Rapid typing of Pasteurella multocida

The University of Queensland

  • Project code: PRJ-005276

  • Project stage: Closed

  • Project start date: Saturday, May 1, 2010

  • Project completion date: Monday, December 19, 2011

  • National Priority: CME-Priority 3-Contributing to efficient and secure chicken production systems


This project will build on the recently established Multi-Locus Sequence Typing (MLST) scheme developed by this team (using RIRDC funding) for Pasteurella multocida.

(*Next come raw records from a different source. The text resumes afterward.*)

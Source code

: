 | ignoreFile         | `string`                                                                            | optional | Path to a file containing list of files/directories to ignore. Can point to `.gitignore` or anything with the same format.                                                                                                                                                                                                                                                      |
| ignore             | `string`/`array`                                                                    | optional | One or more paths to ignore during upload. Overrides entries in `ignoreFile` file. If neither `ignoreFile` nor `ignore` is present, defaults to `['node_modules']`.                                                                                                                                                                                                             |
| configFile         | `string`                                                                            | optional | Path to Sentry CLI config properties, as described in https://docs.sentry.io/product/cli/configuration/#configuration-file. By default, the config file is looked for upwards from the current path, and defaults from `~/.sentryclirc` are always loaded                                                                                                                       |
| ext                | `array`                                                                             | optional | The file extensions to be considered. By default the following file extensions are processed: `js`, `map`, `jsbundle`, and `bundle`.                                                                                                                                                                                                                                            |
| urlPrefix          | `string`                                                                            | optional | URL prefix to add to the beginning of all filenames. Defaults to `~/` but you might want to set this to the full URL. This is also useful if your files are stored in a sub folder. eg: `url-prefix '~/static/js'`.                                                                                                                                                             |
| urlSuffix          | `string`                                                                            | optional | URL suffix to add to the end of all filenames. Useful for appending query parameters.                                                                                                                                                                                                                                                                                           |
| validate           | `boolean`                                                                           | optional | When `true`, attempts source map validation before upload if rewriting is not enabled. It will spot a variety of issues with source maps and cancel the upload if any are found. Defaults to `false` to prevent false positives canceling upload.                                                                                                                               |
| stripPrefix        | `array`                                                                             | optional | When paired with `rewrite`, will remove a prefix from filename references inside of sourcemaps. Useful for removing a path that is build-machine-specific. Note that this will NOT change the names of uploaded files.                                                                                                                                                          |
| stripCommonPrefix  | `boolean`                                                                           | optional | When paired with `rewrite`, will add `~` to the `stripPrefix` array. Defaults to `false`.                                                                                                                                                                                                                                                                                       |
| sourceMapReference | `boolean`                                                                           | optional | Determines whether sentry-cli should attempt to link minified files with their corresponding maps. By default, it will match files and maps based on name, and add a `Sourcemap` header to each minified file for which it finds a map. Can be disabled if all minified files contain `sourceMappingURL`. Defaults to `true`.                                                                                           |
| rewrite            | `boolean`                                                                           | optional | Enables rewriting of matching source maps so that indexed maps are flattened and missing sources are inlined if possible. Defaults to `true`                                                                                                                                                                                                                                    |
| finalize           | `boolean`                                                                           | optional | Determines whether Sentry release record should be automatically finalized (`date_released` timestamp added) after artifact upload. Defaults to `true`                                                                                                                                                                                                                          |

The rapid techniques (Single Nucleotide Polymorphisms – SNPs and High Resolution Melt Analysis – HRM), used by this research team for Campylobacter typing, will be developed for the rapid, cost effective first level screening of P. multocida isolates. The new rapid methods will predict MLST results and reduce the need for full sequencing (seven genes with 500 bases per gene). The results can then be used to select isolates for full MLST and/or serotyping, improving on the current situation where all isolates have to be fully serotyped or fully MLST typed (both expensive and time consuming methods). This project will deliver be a more rapid and cost-effective typing scheme for P. multocida.


Chicken Meat

Research Organisation

The University of Queensland

Objective Summary

A) Identify SNPs that are mathematically shown to provide maximum predictive power for all seven genes in the P. multocida MLST scheme.
B) Validate SNPs by comparing results from SNP analysis with full MLST using sets of epidemiologically related and un-related strains of P. multocida.
C) Develop HRM methodology to predict MLST results using a set of strains that are fully MLST typed.
D) Validate HRM methodology for predicting MLST results using sets of epidemiologically related and un-related strains of P. multocida.
E) Provide on-going typing service – including MLST and serotyping – for free to industry during the life of the project.